Dataset entries:
::::

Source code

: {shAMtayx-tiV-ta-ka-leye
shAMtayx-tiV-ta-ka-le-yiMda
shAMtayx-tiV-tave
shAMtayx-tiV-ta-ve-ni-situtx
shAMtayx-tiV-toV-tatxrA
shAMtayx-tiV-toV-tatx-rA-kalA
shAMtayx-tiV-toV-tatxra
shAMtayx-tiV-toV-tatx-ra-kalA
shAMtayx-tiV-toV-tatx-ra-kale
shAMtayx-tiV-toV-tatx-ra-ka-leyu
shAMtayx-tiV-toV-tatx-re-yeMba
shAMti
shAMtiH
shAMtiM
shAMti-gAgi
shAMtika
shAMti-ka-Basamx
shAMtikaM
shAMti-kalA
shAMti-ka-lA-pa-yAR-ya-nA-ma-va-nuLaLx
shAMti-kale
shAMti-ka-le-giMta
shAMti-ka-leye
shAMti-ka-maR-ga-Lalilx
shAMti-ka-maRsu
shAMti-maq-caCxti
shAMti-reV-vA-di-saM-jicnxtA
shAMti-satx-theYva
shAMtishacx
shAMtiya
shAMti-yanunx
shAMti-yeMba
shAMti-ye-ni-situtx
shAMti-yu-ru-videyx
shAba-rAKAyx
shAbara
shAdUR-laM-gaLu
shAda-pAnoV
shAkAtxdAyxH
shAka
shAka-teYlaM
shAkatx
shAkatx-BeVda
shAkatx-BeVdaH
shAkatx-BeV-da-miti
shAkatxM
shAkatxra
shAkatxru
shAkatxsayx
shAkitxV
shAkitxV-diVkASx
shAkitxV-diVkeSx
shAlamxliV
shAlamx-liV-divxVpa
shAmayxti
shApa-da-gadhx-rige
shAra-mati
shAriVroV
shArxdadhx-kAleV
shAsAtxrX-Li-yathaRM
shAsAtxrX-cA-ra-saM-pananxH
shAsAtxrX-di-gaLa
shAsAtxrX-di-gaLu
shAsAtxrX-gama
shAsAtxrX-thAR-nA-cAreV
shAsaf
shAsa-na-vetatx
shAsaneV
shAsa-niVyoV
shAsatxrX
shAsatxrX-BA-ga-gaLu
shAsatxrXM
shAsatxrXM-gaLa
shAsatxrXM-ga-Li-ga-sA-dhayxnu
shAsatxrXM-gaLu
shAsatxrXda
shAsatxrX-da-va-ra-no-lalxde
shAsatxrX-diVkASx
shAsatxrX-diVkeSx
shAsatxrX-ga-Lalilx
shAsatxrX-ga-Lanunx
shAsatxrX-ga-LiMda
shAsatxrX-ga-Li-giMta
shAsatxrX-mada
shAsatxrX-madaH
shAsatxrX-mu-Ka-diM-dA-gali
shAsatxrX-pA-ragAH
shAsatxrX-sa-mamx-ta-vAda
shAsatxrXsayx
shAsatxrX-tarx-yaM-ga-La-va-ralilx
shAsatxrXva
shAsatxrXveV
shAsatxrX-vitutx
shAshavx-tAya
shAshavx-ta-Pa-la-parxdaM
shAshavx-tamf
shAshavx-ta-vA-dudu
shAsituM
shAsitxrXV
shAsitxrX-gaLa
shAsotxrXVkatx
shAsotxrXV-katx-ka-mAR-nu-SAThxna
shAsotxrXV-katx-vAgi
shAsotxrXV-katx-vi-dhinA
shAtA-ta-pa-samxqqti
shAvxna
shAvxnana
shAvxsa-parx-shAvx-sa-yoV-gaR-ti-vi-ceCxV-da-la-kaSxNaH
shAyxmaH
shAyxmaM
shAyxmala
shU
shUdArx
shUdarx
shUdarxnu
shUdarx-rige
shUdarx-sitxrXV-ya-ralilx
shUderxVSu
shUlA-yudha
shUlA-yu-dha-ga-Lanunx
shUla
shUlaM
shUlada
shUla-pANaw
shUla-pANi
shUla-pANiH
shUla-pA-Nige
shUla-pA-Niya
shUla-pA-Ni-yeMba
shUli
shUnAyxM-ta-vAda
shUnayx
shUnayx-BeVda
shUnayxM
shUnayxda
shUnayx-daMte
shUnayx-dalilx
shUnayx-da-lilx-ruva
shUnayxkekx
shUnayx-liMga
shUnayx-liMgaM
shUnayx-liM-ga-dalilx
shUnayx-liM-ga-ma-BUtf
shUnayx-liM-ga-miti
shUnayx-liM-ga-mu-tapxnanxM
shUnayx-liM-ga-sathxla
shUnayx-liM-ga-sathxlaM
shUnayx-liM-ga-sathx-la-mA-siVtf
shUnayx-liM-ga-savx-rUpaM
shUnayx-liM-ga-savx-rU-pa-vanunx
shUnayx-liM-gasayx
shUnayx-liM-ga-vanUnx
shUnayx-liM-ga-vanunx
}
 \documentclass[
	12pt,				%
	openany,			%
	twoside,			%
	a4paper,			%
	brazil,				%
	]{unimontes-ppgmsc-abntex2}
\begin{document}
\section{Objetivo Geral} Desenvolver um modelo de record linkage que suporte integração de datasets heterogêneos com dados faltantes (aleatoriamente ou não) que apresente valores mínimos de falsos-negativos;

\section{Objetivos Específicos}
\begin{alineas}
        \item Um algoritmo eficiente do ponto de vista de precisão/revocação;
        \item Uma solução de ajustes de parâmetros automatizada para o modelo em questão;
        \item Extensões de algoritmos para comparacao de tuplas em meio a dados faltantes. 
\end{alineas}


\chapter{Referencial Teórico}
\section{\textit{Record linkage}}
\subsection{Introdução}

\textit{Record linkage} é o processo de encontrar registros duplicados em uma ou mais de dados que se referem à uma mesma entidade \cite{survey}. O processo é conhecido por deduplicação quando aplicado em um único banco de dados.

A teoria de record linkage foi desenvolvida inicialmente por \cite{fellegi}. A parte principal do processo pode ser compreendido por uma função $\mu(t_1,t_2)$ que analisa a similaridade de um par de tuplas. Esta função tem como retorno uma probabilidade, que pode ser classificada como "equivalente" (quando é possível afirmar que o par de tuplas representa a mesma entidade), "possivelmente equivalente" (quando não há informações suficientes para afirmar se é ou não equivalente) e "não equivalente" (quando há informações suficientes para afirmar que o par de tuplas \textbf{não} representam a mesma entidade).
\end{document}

::::

Required work: Taking the entries from their first line through the line with "shUnayx-liMgaM", inclusive, restate each line word for word and give nothing else.

Solution:
Source code

: {shAMtayx-tiV-ta-ka-leye
shAMtayx-tiV-ta-ka-le-yiMda
shAMtayx-tiV-tave
shAMtayx-tiV-ta-ve-ni-situtx
shAMtayx-tiV-toV-tatxrA
shAMtayx-tiV-toV-tatx-rA-kalA
shAMtayx-tiV-toV-tatxra
shAMtayx-tiV-toV-tatx-ra-kalA
shAMtayx-tiV-toV-tatx-ra-kale
shAMtayx-tiV-toV-tatx-ra-ka-leyu
shAMtayx-tiV-toV-tatx-re-yeMba
shAMti
shAMtiH
shAMtiM
shAMti-gAgi
shAMtika
shAMti-ka-Basamx
shAMtikaM
shAMti-kalA
shAMti-ka-lA-pa-yAR-ya-nA-ma-va-nuLaLx
shAMti-kale
shAMti-ka-le-giMta
shAMti-ka-leye
shAMti-ka-maR-ga-Lalilx
shAMti-ka-maRsu
shAMti-maq-caCxti
shAMti-reV-vA-di-saM-jicnxtA
shAMti-satx-theYva
shAMtishacx
shAMtiya
shAMti-yanunx
shAMti-yeMba
shAMti-ye-ni-situtx
shAMti-yu-ru-videyx
shAba-rAKAyx
shAbara
shAdUR-laM-gaLu
shAda-pAnoV
shAkAtxdAyxH
shAka
shAka-teYlaM
shAkatx
shAkatx-BeVda
shAkatx-BeVdaH
shAkatx-BeV-da-miti
shAkatxM
shAkatxra
shAkatxru
shAkatxsayx
shAkitxV
shAkitxV-diVkASx
shAkitxV-diVkeSx
shAlamxliV
shAlamx-liV-divxVpa
shAmayxti
shApa-da-gadhx-rige
shAra-mati
shAriVroV
shArxdadhx-kAleV
shAsAtxrX-Li-yathaRM
shAsAtxrX-cA-ra-saM-pananxH
shAsAtxrX-di-gaLa
shAsAtxrX-di-gaLu
shAsAtxrX-gama
shAsAtxrX-thAR-nA-cAreV
shAsaf
shAsa-na-vetatx
shAsaneV
shAsa-niVyoV
shAsatxrX
shAsatxrX-BA-ga-gaLu
shAsatxrXM
shAsatxrXM-gaLa
shAsatxrXM-ga-Li-ga-sA-dhayxnu
shAsatxrXM-gaLu
shAsatxrXda
shAsatxrX-da-va-ra-no-lalxde
shAsatxrX-diVkASx
shAsatxrX-diVkeSx
shAsatxrX-ga-Lalilx
shAsatxrX-ga-Lanunx
shAsatxrX-ga-LiMda
shAsatxrX-ga-Li-giMta
shAsatxrX-mada
shAsatxrX-madaH
shAsatxrX-mu-Ka-diM-dA-gali
shAsatxrX-pA-ragAH
shAsatxrX-sa-mamx-ta-vAda
shAsatxrXsayx
shAsatxrX-tarx-yaM-ga-La-va-ralilx
shAsatxrXva
shAsatxrXveV
shAsatxrX-vitutx
shAshavx-tAya
shAshavx-ta-Pa-la-parxdaM
shAshavx-tamf
shAshavx-ta-vA-dudu
shAsituM
shAsitxrXV
shAsitxrX-gaLa
shAsotxrXVkatx
shAsotxrXV-katx-ka-mAR-nu-SAThxna
shAsotxrXV-katx-vAgi
shAsotxrXV-katx-vi-dhinA
shAtA-ta-pa-samxqqti
shAvxna
shAvxnana
shAvxsa-parx-shAvx-sa-yoV-gaR-ti-vi-ceCxV-da-la-kaSxNaH
shAyxmaH
shAyxmaM
shAyxmala
shU
shUdArx
shUdarx
shUdarxnu
shUdarx-rige
shUdarx-sitxrXV-ya-ralilx
shUderxVSu
shUlA-yudha
shUlA-yu-dha-ga-Lanunx
shUla
shUlaM
shUlada
shUla-pANaw
shUla-pANi
shUla-pANiH
shUla-pA-Nige
shUla-pA-Niya
shUla-pA-Ni-yeMba
shUli
shUnAyxM-ta-vAda
shUnayx
shUnayx-BeVda
shUnayxM
shUnayxda
shUnayx-daMte
shUnayx-dalilx
shUnayx-da-lilx-ruva
shUnayxkekx
shUnayx-liMga
shUnayx-liMgaM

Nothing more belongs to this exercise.